Uma paciente do sexo feminino, 31 anos, branca, professora, compareceu à consulta devido à disfagia com início há dois anos, seis meses antes da última gestação. Ela relatou que, nos primeiros meses, a disfagia era intermitente para sólidos e líquidos, associada a episódios de dor torácica sem relação com as refeições, e de emagrecimento de 3 kg. Desde o início da gestação, a disfagia passou a ser permanente, junto com náuseas e regurgitação.

Após o parto, a paciente foi examinada com endoscopia digestiva alta (EDA), a qual evidenciou resultado normal, e medicada com inibidores da bomba protônica, sem resposta satisfatória. Ela desenvolveu persistência da disfagia e perda de 5 kg nos últimos meses.
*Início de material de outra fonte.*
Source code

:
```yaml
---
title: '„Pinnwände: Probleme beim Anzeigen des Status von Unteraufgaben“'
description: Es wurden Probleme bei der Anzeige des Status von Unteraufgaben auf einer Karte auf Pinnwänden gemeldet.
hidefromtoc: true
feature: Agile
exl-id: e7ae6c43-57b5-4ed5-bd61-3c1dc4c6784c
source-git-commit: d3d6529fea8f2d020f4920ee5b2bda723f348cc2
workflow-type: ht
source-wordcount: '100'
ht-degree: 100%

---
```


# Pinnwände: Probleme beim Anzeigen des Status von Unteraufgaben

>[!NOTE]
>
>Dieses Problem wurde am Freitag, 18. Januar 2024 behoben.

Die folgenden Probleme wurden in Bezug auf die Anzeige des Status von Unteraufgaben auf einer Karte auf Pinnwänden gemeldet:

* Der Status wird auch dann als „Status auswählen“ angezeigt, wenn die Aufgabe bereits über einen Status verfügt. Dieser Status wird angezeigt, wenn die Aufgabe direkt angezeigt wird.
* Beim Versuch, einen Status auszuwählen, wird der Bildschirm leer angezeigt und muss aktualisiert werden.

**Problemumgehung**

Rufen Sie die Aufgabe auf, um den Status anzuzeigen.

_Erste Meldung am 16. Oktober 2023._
Ao realizar exame, verificou-se que a paciente apresentava-se emagrecida, levemente desidratada, com aparelho respiratório: murmúrio vesicular uniformemente distribuído, sem ruídos adventícios; aparelho cardiovascular: ritmo cardíaco regular, 2 tempos, sem sopro sistólico, bulhas normofonéticas; abdome: ruídos hidroaéreos presentes, flácido, indolor, sem massas palpáveis. Os exames laboratoriais estavam normais. Para investigação adicional, solicitou-se manometria esofágica (Fig. 36.1), sorologia para doença de Chagas, esofagografi a contrastada (Fig. 36.2) e nova EDA (Fig. 36.3).

 

Definição

A palavra disfagia é derivada do grego: o prefixo “dis” (que significa dificuldade) e “fagia” (comer), sendo definida como um sintoma subjetivo de dificuldade de deglutição e referida como uma sensação de obstrução da passagem do alimento pela boca, pela faringe ou pelo esôfago. Dependendo do segmento anatômico envolvido (Fig. 36.4), pode ser classificada em:

Disfagia orofaríngea (de transferência): decorrente de doenças que afetam a função da orofaringe, laringe e esfincter esofágico superior.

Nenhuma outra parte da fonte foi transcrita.